Towards a Systematic Approach to Design New Ensemble Learning Algorithms
João Mendes-Moreira, Tiago Mendes-Neves
TL;DR
This paper addresses the challenge of designing effective ensemble learning algorithms by reexamining the ensemble error decomposition and proposing SA2DELA, a two-level framework that uses the $bias$-$variance$-$diversity$ decomposition to guide the pairing of seven generation strategies for neural-network ensembles in regression. It introduces 21 new ensemble algorithms derived from 7 strategies and demonstrates, via Level-0 and Level-1 experiments on OpenML CTR23 datasets, that snapshot-based aggregations—especially snapshot with dropout or stacking—achieve strong predictive performance, validated by Friedman and Conover tests.
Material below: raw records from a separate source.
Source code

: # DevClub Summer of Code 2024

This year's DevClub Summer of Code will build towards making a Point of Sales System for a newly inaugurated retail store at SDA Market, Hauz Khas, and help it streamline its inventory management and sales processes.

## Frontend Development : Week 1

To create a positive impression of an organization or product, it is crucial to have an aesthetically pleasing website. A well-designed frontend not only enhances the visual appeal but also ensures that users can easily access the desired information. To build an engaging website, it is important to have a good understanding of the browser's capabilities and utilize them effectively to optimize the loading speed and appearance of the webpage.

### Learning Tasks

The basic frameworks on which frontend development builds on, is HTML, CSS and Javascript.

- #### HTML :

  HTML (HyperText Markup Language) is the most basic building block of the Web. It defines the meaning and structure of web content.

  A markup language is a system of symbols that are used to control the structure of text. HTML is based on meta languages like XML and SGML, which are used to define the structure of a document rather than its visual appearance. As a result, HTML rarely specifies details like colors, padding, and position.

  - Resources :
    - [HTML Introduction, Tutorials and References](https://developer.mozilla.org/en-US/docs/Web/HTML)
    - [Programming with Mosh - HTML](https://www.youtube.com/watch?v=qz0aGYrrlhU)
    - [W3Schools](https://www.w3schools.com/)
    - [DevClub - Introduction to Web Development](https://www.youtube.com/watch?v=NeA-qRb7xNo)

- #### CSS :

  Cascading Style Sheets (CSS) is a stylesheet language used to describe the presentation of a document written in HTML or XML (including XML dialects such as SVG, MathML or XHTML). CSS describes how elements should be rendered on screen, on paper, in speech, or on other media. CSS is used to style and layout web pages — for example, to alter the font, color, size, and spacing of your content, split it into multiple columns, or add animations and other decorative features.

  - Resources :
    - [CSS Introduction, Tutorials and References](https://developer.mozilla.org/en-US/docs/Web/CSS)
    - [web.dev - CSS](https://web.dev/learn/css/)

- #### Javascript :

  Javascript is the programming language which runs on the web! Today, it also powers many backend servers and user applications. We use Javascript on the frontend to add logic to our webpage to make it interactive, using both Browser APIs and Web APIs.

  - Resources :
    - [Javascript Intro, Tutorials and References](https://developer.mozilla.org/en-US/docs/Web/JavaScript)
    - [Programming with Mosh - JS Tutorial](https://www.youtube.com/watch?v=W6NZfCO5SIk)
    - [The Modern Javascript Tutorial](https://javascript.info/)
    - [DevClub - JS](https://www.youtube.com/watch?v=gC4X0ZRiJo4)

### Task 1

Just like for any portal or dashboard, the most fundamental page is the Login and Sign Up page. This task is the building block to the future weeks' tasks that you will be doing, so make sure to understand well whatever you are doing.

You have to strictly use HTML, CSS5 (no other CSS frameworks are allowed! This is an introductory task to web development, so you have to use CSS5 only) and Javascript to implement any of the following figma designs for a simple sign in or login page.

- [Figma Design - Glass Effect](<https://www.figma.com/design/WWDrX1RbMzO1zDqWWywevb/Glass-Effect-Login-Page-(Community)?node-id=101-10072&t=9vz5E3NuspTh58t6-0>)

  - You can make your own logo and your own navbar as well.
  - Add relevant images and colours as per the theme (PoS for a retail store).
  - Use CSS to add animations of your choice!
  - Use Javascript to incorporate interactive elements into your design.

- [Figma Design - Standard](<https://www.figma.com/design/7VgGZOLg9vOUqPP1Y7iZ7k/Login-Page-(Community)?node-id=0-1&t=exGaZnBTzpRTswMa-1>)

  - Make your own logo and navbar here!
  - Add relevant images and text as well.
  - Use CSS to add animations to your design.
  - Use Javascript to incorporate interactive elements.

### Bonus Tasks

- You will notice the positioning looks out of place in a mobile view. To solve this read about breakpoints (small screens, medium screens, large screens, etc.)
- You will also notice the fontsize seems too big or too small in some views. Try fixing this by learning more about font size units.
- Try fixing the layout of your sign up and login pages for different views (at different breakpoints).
The study contributes a concrete, data-driven process for constructing ensembles and provides a suite of competitive algorithms, illustrating that ensemble error decomposition can meaningfully inform algorithm design. The framework is extensible to other base learners and tasks, offering a replicable pathway for systematic development of ensemble methods in regression and beyond.
Abstract
Ensemble learning has been a focal point of machine learning research due to its potential to improve predictive performance. This study revisits the foundational work on ensemble error decomposition, historically confined to bias-variance-covariance analysis for regression problems since the 1990s. Recent advancements introduced a "unified theory of diversity," which proposes an innovative bias-variance-diversity decomposition framework. Leveraging this contemporary understanding, our research systematically explores the application of this decomposition to guide the creation of new ensemble learning algorithms. Focusing on regression tasks, we employ neural networks as base learners to investigate the practical implications of this theoretical framework. This approach used 7 simple ensemble methods, we name them strategies, for neural networks that were used to generate 21 new ensemble algorithms. Among these, most of the methods aggregated with the snapshot strategy, one of the 7 strategies used, showcase superior predictive performance across diverse datasets w.r.t. the Friedman rank test with the Conover post-hoc test. Our systematic design approach contributes a suite of effective new algorithms and establishes a structured pathway for future ensemble learning algorithm development.